Provided data:

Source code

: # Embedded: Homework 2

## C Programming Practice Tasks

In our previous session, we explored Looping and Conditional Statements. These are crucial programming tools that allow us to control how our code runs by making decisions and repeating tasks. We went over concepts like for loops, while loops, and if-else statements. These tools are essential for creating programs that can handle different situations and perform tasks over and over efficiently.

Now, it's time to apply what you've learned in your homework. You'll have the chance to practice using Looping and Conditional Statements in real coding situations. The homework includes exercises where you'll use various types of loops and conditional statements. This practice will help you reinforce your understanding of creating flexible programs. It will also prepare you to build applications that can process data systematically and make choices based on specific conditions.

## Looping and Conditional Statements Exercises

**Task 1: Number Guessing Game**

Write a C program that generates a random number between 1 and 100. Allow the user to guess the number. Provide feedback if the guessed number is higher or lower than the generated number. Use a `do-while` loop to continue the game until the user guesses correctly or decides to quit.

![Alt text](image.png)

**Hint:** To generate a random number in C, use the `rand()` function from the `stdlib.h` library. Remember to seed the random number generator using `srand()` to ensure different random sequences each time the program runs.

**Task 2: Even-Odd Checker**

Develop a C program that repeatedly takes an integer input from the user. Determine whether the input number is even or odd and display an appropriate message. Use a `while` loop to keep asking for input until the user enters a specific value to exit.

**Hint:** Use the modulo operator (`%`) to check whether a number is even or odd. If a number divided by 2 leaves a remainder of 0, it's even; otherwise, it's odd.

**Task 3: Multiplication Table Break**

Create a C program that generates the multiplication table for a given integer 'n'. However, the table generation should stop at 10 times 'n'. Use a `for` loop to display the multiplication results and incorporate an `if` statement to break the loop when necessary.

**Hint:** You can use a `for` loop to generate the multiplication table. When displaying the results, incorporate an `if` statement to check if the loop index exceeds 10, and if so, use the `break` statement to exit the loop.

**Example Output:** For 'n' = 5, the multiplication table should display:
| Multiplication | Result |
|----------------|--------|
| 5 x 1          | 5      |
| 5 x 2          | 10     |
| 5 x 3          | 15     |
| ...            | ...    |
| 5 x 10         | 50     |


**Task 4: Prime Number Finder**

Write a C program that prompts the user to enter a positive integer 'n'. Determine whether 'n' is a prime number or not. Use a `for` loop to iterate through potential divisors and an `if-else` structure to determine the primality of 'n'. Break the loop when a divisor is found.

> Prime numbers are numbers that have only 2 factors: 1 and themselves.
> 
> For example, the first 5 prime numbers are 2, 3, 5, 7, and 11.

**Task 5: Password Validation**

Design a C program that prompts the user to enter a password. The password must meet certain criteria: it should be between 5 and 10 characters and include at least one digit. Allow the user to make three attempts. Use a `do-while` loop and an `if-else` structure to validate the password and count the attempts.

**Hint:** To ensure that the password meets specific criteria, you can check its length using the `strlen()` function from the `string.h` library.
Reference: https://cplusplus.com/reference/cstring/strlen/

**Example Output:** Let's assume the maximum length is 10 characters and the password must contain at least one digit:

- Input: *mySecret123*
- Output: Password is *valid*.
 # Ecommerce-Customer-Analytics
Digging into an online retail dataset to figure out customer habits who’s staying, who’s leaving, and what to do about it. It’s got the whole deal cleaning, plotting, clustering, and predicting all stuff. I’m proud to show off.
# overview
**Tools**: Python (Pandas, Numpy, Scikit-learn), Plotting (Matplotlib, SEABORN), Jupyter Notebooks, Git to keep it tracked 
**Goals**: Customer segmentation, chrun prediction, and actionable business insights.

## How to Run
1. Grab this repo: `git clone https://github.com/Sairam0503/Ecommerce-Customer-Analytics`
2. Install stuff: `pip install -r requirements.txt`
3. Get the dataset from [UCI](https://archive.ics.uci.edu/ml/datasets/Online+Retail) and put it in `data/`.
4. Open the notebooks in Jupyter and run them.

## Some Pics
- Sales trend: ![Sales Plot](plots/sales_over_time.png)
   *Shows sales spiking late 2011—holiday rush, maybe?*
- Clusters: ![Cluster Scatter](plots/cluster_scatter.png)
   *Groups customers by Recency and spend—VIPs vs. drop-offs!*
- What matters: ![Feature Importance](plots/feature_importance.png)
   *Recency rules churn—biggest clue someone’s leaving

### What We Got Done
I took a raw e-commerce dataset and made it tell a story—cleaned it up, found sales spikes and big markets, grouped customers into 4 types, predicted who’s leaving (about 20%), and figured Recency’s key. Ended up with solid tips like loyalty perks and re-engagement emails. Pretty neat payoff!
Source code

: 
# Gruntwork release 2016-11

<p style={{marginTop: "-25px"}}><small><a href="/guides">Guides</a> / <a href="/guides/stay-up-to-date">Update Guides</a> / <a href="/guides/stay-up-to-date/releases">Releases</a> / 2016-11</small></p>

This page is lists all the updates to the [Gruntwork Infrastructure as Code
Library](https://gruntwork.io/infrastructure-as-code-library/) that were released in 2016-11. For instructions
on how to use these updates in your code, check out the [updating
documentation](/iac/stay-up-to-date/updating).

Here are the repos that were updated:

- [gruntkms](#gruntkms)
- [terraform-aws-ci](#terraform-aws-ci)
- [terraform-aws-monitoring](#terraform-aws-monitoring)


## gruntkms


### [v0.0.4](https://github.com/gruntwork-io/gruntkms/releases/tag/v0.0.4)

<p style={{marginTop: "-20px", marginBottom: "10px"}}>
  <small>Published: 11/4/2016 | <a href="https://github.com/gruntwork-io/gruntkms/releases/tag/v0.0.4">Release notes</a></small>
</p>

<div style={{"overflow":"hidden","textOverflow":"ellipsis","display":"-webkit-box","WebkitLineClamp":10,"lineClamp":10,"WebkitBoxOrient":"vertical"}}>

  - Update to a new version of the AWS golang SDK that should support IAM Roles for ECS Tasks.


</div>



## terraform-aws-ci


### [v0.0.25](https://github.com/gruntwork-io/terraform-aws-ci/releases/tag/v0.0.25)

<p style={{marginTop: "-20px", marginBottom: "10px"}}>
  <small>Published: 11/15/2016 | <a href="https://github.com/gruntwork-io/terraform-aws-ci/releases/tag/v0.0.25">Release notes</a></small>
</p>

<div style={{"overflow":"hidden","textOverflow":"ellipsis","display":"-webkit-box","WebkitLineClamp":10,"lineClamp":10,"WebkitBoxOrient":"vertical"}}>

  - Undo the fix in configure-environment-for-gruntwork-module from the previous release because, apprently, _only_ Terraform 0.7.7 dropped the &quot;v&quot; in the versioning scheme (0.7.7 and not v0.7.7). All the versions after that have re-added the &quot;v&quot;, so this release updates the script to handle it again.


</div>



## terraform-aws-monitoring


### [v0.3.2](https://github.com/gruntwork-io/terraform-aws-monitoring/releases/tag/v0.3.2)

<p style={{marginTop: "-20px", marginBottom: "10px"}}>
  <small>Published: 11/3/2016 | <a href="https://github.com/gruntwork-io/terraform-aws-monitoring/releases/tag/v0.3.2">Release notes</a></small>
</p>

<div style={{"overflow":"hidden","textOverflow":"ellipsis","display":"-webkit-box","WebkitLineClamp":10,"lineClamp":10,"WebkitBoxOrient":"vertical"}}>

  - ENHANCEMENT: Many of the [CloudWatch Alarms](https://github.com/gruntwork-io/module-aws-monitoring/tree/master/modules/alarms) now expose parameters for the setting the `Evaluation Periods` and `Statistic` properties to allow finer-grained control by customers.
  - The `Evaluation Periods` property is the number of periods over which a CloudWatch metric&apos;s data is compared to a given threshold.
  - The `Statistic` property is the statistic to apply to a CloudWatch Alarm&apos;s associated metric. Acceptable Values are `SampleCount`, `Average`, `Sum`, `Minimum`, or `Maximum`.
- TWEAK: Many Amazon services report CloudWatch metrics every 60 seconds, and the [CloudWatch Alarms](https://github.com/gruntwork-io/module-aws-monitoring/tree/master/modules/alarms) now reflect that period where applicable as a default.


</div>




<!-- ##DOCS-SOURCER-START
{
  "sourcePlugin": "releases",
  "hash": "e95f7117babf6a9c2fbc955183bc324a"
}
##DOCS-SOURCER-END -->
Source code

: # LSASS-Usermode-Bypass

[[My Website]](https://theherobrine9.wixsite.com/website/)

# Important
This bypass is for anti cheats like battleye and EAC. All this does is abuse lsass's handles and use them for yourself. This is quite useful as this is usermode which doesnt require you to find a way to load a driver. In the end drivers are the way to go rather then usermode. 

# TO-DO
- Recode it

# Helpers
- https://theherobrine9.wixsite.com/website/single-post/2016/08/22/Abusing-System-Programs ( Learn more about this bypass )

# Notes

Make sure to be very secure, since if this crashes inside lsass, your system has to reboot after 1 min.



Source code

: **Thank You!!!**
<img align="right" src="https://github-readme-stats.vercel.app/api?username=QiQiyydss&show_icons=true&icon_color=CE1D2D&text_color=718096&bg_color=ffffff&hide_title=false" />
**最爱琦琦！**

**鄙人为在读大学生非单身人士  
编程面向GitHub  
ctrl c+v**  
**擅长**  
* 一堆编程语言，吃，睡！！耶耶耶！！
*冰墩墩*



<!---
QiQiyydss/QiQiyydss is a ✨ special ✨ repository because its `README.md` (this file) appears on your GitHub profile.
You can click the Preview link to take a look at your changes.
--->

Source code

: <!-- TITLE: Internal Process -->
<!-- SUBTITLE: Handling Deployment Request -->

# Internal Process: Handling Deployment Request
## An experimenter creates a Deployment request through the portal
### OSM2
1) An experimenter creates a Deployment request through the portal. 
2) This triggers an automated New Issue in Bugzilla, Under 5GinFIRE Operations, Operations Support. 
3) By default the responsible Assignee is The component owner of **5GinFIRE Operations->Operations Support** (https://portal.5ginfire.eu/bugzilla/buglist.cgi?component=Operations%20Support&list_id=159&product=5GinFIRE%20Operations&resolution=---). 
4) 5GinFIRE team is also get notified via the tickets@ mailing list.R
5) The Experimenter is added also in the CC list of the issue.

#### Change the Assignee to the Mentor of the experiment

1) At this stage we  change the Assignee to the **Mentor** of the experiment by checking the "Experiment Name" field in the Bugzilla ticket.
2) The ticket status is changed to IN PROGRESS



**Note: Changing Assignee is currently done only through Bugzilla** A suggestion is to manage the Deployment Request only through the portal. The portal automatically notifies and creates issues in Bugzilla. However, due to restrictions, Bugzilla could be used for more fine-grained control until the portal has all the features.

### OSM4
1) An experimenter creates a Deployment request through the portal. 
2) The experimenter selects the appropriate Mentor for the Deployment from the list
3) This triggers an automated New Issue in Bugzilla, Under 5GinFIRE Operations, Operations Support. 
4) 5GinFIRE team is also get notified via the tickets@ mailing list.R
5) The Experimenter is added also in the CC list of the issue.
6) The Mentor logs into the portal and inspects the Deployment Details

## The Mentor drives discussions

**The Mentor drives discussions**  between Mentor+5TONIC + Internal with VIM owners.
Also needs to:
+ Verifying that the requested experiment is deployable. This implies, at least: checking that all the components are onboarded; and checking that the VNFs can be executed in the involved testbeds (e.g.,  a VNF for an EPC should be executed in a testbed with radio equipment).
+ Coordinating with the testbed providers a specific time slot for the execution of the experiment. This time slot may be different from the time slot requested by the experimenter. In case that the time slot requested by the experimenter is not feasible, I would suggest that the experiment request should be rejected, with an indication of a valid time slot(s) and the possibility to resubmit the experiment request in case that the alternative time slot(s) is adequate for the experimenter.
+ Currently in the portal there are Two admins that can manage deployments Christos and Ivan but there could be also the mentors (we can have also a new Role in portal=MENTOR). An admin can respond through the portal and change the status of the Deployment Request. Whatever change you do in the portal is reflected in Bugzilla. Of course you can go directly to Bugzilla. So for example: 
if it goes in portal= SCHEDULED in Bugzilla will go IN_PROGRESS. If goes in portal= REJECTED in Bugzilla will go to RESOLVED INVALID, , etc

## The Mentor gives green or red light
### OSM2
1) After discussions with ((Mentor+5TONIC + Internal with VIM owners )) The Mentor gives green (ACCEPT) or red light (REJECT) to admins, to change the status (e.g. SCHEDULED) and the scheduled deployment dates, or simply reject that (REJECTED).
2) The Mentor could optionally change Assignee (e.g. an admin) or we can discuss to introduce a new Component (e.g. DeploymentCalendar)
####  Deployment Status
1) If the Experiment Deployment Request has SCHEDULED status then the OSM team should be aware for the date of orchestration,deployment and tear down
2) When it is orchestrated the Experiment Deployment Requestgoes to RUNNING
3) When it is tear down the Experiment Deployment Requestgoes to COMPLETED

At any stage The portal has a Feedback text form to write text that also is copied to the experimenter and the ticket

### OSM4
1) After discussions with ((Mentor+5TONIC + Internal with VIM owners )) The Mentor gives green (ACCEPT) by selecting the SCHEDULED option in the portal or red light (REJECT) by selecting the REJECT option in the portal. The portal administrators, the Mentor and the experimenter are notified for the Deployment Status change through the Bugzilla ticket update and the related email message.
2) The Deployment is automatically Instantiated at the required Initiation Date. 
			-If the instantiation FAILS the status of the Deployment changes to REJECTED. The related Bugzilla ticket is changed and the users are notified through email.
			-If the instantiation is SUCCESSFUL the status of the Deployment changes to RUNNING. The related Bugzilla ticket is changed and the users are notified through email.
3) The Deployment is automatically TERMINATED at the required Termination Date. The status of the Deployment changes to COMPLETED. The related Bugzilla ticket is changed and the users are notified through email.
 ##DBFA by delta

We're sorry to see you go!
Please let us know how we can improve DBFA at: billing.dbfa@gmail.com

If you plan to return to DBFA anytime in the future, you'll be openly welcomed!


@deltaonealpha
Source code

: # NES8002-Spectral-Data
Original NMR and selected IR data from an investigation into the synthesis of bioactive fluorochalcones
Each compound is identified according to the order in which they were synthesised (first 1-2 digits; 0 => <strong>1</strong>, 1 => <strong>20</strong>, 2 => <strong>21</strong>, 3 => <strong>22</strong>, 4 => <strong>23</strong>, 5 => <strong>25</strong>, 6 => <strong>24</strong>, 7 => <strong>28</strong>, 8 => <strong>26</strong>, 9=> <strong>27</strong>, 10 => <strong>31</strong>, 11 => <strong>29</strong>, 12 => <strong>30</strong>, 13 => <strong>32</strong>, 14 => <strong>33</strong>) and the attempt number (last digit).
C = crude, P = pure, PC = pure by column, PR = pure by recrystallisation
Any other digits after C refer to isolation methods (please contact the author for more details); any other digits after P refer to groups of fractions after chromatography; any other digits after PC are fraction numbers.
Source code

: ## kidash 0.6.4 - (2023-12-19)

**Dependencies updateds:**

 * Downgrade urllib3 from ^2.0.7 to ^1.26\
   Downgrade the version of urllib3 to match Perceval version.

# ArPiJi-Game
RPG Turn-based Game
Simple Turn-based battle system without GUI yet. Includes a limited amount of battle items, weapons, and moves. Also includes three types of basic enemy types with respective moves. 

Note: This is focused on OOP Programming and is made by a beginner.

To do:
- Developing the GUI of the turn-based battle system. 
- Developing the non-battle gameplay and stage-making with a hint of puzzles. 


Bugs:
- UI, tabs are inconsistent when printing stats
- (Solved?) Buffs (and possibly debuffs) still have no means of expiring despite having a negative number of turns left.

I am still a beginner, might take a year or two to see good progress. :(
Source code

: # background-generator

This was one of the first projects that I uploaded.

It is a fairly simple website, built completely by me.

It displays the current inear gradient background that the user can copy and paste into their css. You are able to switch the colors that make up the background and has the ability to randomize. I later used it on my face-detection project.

Instructions to follow: In the material above, transcribe exactly the lines beginning at the one with "- What matters: ![Feature" and ending at the one with "This page is", both included.

Answer space:
- What matters: ![Feature Importance](plots/feature_importance.png)
   *Recency rules churn—biggest clue someone’s leaving

### What We Got Done
I took a raw e-commerce dataset and made it tell a story—cleaned it up, found sales spikes and big markets, grouped customers into 4 types, predicted who’s leaving (about 20%), and figured Recency’s key. Ended up with solid tips like loyalty perks and re-engagement emails. Pretty neat payoff!
Source code

: 
# Gruntwork release 2016-11

<p style={{marginTop: "-25px"}}><small><a href="/guides">Guides</a> / <a href="/guides/stay-up-to-date">Update Guides</a> / <a href="/guides/stay-up-to-date/releases">Releases</a> / 2016-11</small></p>

This page is lists all the updates to the [Gruntwork Infrastructure as Code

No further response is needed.